> **What the exercise asks**:
Output the entries as they appear, skipping images.

> **Supplied material**:

►

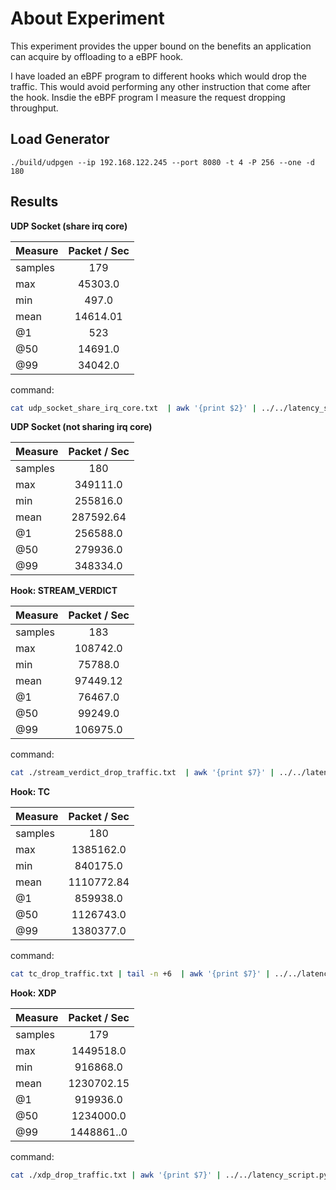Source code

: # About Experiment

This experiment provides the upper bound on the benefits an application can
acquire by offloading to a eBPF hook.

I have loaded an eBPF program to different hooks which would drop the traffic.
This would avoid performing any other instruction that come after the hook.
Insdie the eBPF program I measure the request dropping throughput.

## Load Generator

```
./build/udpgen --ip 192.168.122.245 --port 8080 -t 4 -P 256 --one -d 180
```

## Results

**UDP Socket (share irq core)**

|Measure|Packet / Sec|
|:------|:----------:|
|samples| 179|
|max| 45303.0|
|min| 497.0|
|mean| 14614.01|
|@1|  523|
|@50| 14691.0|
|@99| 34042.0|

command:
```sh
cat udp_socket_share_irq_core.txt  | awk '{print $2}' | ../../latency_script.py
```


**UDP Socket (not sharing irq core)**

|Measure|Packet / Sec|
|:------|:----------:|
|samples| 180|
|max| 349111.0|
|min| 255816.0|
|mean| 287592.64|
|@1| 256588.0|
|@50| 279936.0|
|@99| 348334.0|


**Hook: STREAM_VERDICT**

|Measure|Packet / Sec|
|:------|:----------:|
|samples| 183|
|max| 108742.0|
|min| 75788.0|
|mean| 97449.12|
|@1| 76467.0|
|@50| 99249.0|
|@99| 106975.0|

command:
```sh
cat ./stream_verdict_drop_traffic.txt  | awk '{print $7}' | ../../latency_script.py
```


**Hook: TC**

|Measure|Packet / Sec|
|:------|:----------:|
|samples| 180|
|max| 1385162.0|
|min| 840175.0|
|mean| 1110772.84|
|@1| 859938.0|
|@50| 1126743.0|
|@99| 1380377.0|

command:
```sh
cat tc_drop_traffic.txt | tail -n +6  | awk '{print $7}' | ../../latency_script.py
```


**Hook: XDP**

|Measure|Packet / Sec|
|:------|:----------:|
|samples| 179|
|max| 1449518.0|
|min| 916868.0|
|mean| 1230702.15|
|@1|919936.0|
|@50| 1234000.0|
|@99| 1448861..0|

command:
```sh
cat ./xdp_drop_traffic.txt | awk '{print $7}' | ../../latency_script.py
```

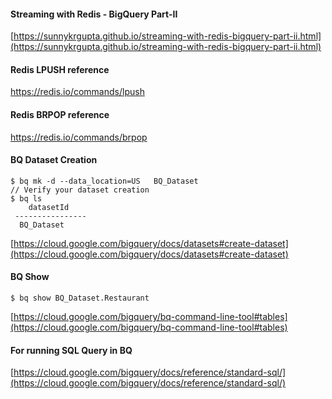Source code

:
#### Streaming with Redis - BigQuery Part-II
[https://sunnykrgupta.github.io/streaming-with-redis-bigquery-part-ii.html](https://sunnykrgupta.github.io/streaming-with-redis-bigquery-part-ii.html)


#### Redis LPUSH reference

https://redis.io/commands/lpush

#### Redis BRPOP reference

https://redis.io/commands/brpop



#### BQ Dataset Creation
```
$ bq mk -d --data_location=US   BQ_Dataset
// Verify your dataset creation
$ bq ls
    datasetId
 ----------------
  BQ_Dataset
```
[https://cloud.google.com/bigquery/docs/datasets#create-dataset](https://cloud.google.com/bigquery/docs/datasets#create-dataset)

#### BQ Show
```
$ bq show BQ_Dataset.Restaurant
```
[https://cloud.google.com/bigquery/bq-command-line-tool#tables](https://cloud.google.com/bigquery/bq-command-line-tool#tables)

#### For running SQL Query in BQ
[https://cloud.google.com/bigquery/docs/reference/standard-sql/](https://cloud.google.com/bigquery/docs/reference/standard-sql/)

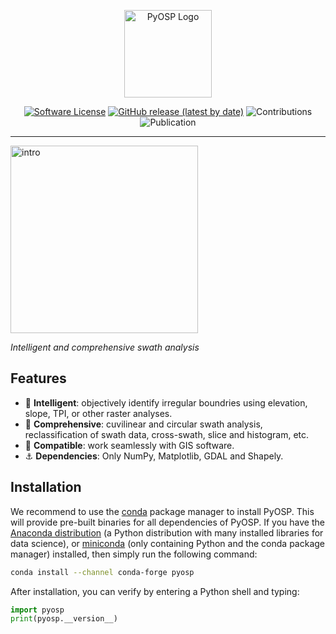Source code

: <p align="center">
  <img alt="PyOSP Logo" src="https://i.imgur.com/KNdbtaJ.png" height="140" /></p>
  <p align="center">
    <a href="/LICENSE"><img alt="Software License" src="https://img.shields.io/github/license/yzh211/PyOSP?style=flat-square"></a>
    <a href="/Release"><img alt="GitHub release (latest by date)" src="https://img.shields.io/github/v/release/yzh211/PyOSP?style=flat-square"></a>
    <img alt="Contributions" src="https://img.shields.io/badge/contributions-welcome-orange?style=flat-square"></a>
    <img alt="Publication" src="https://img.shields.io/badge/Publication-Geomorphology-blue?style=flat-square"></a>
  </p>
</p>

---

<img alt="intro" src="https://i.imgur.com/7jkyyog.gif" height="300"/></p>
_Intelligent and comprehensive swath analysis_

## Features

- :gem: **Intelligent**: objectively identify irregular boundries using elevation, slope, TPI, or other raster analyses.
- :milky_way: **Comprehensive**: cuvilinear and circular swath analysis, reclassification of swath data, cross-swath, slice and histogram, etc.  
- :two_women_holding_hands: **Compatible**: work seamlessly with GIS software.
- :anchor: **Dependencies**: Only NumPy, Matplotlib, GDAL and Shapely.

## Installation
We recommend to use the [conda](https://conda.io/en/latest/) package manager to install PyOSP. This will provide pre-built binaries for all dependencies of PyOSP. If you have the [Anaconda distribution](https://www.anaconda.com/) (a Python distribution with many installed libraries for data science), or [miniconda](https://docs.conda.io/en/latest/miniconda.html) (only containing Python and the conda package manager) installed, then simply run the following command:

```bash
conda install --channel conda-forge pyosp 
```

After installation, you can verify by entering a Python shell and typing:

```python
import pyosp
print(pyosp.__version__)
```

◄

> **Response**:
Source code

: # About Experiment

This experiment provides the upper bound on the benefits an application can
acquire by offloading to a eBPF hook.

I have loaded an eBPF program to different hooks which would drop the traffic.
This would avoid performing any other instruction that come after the hook.
Insdie the eBPF program I measure the request dropping throughput.

## Load Generator

```
./build/udpgen --ip 192.168.122.245 --port 8080 -t 4 -P 256 --one -d 180
```

## Results

**UDP Socket (share irq core)**

|Measure|Packet / Sec|
|:------|:----------:|
|samples| 179|
|max| 45303.0|
|min| 497.0|
|mean| 14614.01|
|@1|  523|
|@50| 14691.0|
|@99| 34042.0|

command:
```sh
cat udp_socket_share_irq_core.txt  | awk '{print $2}' | ../../latency_script.py
```


**UDP Socket (not sharing irq core)**

|Measure|Packet / Sec|
|:------|:----------:|
|samples| 180|
|max| 349111.0|
|min| 255816.0|
|mean| 287592.64|
|@1| 256588.0|
|@50| 279936.0|
|@99| 348334.0|


**Hook: STREAM_VERDICT**

|Measure|Packet / Sec|
|:------|:----------:|
|samples| 183|
|max| 108742.0|
|min| 75788.0|
|mean| 97449.12|
|@1| 76467.0|
|@50| 99249.0|
|@99| 106975.0|

command:
```sh
cat ./stream_verdict_drop_traffic.txt  | awk '{print $7}' | ../../latency_script.py
```


**Hook: TC**

|Measure|Packet / Sec|
|:------|:----------:|
|samples| 180|
|max| 1385162.0|
|min| 840175.0|
|mean| 1110772.84|
|@1| 859938.0|
|@50| 1126743.0|
|@99| 1380377.0|

command:
```sh
cat tc_drop_traffic.txt | tail -n +6  | awk '{print $7}' | ../../latency_script.py
```


**Hook: XDP**

|Measure|Packet / Sec|
|:------|:----------:|
|samples| 179|
|max| 1449518.0|
|min| 916868.0|
|mean| 1230702.15|
|@1|919936.0|
|@50| 1234000.0|
|@99| 1448861..0|

command:
```sh
cat ./xdp_drop_traffic.txt | awk '{print $7}' | ../../latency_script.py
```

Source code

:
#### Streaming with Redis - BigQuery Part-II
[https://sunnykrgupta.github.io/streaming-with-redis-bigquery-part-ii.html](https://sunnykrgupta.github.io/streaming-with-redis-bigquery-part-ii.html)


#### Redis LPUSH reference

https://redis.io/commands/lpush

#### Redis BRPOP reference

https://redis.io/commands/brpop



#### BQ Dataset Creation
```
$ bq mk -d --data_location=US   BQ_Dataset
// Verify your dataset creation
$ bq ls
    datasetId
 ----------------
  BQ_Dataset
```
[https://cloud.google.com/bigquery/docs/datasets#create-dataset](https://cloud.google.com/bigquery/docs/datasets#create-dataset)

#### BQ Show
```
$ bq show BQ_Dataset.Restaurant
```
[https://cloud.google.com/bigquery/bq-command-line-tool#tables](https://cloud.google.com/bigquery/bq-command-line-tool#tables)

#### For running SQL Query in BQ
[https://cloud.google.com/bigquery/docs/reference/standard-sql/](https://cloud.google.com/bigquery/docs/reference/standard-sql/)

Source code

: <p align="center">
  <img alt="PyOSP Logo" src="https://i.imgur.com/KNdbtaJ.png" height="140" /></p>
  <p align="center">
    <a href="/LICENSE"><img alt="Software License" src="https://img.shields.io/github/license/yzh211/PyOSP?style=flat-square"></a>
    <a href="/Release"><img alt="GitHub release (latest by date)" src="https://img.shields.io/github/v/release/yzh211/PyOSP?style=flat-square"></a>
    <img alt="Contributions" src="https://img.shields.io/badge/contributions-welcome-orange?style=flat-square"></a>
    <img alt="Publication" src="https://img.shields.io/badge/Publication-Geomorphology-blue?style=flat-square"></a>
  </p>
</p>

---

<img alt="intro" src="https://i.imgur.com/7jkyyog.gif" height="300"/></p>
_Intelligent and comprehensive swath analysis_

## Features

- :gem: **Intelligent**: objectively identify irregular boundries using elevation, slope, TPI, or other raster analyses.
- :milky_way: **Comprehensive**: cuvilinear and circular swath analysis, reclassification of swath data, cross-swath, slice and histogram, etc.  
- :two_women_holding_hands: **Compatible**: work seamlessly with GIS software.
- :anchor: **Dependencies**: Only NumPy, Matplotlib, GDAL and Shapely.

## Installation
We recommend to use the [conda](https://conda.io/en/latest/) package manager to install PyOSP. This will provide pre-built binaries for all dependencies of PyOSP. If you have the [Anaconda distribution](https://www.anaconda.com/) (a Python distribution with many installed libraries for data science), or [miniconda](https://docs.conda.io/en/latest/miniconda.html) (only containing Python and the conda package manager) installed, then simply run the following command:

```bash
conda install --channel conda-forge pyosp 
```

After installation, you can verify by entering a Python shell and typing:

```python
import pyosp
print(pyosp.__version__)
```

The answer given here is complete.